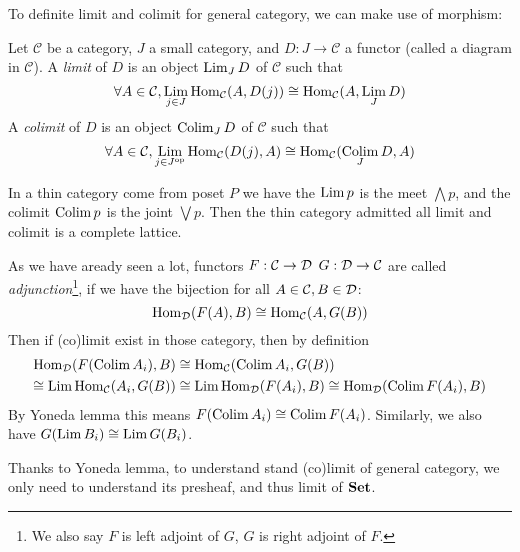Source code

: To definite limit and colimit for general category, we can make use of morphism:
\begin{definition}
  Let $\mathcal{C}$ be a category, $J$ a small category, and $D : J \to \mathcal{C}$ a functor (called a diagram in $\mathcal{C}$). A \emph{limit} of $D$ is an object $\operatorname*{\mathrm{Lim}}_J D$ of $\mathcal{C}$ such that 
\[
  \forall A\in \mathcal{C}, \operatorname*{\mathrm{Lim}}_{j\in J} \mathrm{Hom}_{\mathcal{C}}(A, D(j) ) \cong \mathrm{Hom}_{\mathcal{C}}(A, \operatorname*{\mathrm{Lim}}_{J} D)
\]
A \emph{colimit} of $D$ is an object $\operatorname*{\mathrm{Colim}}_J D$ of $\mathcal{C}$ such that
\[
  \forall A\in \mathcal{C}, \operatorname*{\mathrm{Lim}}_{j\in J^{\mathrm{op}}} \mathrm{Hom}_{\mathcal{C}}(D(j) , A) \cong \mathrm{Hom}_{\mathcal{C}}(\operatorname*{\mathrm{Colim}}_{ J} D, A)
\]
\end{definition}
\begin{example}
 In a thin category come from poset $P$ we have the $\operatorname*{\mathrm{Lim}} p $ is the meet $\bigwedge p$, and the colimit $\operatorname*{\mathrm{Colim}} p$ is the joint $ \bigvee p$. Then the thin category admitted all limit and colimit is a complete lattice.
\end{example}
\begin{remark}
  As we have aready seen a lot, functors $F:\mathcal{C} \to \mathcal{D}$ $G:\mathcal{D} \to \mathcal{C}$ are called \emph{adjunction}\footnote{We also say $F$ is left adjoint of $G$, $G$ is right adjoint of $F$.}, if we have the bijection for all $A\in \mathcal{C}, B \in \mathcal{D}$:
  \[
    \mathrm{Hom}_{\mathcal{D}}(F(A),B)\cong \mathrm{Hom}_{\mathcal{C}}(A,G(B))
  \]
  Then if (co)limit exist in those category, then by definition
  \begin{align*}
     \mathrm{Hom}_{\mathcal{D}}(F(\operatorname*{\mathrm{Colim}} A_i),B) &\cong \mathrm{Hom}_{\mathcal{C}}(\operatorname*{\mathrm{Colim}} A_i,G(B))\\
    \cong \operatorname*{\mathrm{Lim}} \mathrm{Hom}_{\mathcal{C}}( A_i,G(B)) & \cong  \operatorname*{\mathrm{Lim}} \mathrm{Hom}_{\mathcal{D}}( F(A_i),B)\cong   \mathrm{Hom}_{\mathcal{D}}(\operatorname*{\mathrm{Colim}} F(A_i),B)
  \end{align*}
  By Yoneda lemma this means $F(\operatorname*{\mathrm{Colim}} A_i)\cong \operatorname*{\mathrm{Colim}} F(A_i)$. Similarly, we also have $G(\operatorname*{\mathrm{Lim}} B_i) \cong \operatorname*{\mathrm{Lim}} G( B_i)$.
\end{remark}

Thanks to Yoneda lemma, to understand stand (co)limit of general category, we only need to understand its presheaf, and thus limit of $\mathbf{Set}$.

Task goal: No pictures belong in the copy. Transcribe every entry exactly.

Written answer:
Source code

: To definite limit and colimit for general category, we can make use of morphism:
\begin{definition}
  Let $\mathcal{C}$ be a category, $J$ a small category, and $D : J \to \mathcal{C}$ a functor (called a diagram in $\mathcal{C}$). A \emph{limit} of $D$ is an object $\operatorname*{\mathrm{Lim}}_J D$ of $\mathcal{C}$ such that 
\[
  \forall A\in \mathcal{C}, \operatorname*{\mathrm{Lim}}_{j\in J} \mathrm{Hom}_{\mathcal{C}}(A, D(j) ) \cong \mathrm{Hom}_{\mathcal{C}}(A, \operatorname*{\mathrm{Lim}}_{J} D)
\]
A \emph{colimit} of $D$ is an object $\operatorname*{\mathrm{Colim}}_J D$ of $\mathcal{C}$ such that
\[
  \forall A\in \mathcal{C}, \operatorname*{\mathrm{Lim}}_{j\in J^{\mathrm{op}}} \mathrm{Hom}_{\mathcal{C}}(D(j) , A) \cong \mathrm{Hom}_{\mathcal{C}}(\operatorname*{\mathrm{Colim}}_{ J} D, A)
\]
\end{definition}
\begin{example}
 In a thin category come from poset $P$ we have the $\operatorname*{\mathrm{Lim}} p $ is the meet $\bigwedge p$, and the colimit $\operatorname*{\mathrm{Colim}} p$ is the joint $ \bigvee p$. Then the thin category admitted all limit and colimit is a complete lattice.
\end{example}
\begin{remark}
  As we have aready seen a lot, functors $F:\mathcal{C} \to \mathcal{D}$ $G:\mathcal{D} \to \mathcal{C}$ are called \emph{adjunction}\footnote{We also say $F$ is left adjoint of $G$, $G$ is right adjoint of $F$.}, if we have the bijection for all $A\in \mathcal{C}, B \in \mathcal{D}$:
  \[
    \mathrm{Hom}_{\mathcal{D}}(F(A),B)\cong \mathrm{Hom}_{\mathcal{C}}(A,G(B))
  \]
  Then if (co)limit exist in those category, then by definition
  \begin{align*}
     \mathrm{Hom}_{\mathcal{D}}(F(\operatorname*{\mathrm{Colim}} A_i),B) &\cong \mathrm{Hom}_{\mathcal{C}}(\operatorname*{\mathrm{Colim}} A_i,G(B))\\
    \cong \operatorname*{\mathrm{Lim}} \mathrm{Hom}_{\mathcal{C}}( A_i,G(B)) & \cong  \operatorname*{\mathrm{Lim}} \mathrm{Hom}_{\mathcal{D}}( F(A_i),B)\cong   \mathrm{Hom}_{\mathcal{D}}(\operatorname*{\mathrm{Colim}} F(A_i),B)
  \end{align*}
  By Yoneda lemma this means $F(\operatorname*{\mathrm{Colim}} A_i)\cong \operatorname*{\mathrm{Colim}} F(A_i)$. Similarly, we also have $G(\operatorname*{\mathrm{Lim}} B_i) \cong \operatorname*{\mathrm{Lim}} G( B_i)$.
\end{remark}

Thanks to Yoneda lemma, to understand stand (co)limit of general category, we only need to understand its presheaf, and thus limit of $\mathbf{Set}$.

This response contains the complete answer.